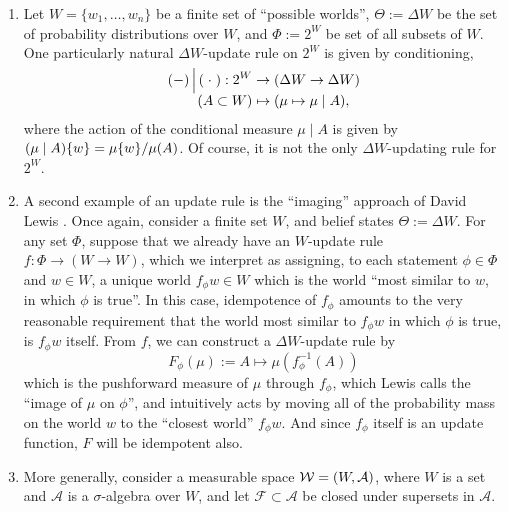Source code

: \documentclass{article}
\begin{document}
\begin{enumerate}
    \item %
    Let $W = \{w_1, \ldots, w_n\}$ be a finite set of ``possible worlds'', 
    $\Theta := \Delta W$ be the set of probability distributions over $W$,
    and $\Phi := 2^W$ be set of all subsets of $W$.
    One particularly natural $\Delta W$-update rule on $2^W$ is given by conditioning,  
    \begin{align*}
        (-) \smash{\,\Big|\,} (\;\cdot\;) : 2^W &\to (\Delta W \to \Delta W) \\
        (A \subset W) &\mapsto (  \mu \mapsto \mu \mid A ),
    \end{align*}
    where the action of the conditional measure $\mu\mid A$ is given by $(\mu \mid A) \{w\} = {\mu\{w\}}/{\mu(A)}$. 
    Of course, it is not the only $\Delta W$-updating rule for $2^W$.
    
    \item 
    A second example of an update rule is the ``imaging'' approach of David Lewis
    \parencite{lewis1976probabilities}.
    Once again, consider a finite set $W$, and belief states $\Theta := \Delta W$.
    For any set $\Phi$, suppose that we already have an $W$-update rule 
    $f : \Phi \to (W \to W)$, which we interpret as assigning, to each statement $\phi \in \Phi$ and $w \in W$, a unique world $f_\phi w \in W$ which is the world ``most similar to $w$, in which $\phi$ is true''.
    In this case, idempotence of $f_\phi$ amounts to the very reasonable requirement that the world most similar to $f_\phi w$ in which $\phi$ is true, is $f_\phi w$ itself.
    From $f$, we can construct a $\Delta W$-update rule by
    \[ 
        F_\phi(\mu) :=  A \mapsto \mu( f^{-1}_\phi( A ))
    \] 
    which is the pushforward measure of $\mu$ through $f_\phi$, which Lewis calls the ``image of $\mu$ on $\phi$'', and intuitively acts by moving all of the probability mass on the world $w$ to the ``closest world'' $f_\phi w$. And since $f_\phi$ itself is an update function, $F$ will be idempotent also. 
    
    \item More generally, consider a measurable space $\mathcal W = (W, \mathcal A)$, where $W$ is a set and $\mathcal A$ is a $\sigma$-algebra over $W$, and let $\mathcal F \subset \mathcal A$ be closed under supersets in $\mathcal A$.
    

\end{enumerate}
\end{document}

★ ★ ★

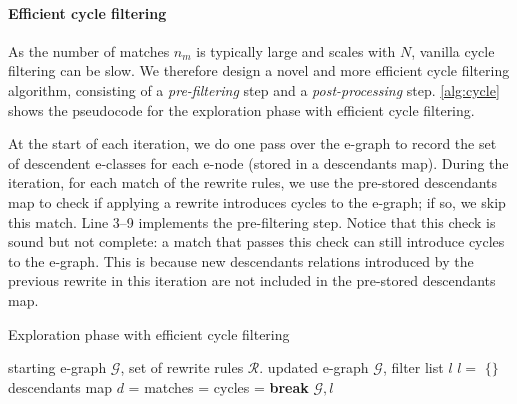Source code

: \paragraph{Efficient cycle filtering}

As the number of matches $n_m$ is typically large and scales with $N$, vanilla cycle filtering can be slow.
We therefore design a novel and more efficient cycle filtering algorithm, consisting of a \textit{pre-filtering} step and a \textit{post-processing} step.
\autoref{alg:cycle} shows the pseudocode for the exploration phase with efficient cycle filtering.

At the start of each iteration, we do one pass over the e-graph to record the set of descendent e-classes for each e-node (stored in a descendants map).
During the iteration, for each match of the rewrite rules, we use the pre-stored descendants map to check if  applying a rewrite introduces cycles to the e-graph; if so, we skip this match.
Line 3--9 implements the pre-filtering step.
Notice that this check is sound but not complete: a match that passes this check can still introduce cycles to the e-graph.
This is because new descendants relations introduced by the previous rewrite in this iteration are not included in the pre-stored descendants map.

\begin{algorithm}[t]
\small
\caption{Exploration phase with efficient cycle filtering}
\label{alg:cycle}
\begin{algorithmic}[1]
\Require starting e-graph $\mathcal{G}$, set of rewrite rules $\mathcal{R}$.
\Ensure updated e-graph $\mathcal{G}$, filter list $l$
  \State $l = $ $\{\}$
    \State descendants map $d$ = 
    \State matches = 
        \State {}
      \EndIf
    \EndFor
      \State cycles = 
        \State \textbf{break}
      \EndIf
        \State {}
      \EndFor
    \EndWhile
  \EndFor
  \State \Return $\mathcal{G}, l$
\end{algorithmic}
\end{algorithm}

★ ★ ★

● **WORK TO COMPLETE**:
Determine how many lines of the records hold the word "consider", giving only that number.

● **RESULT FOR THIS TASK**:
2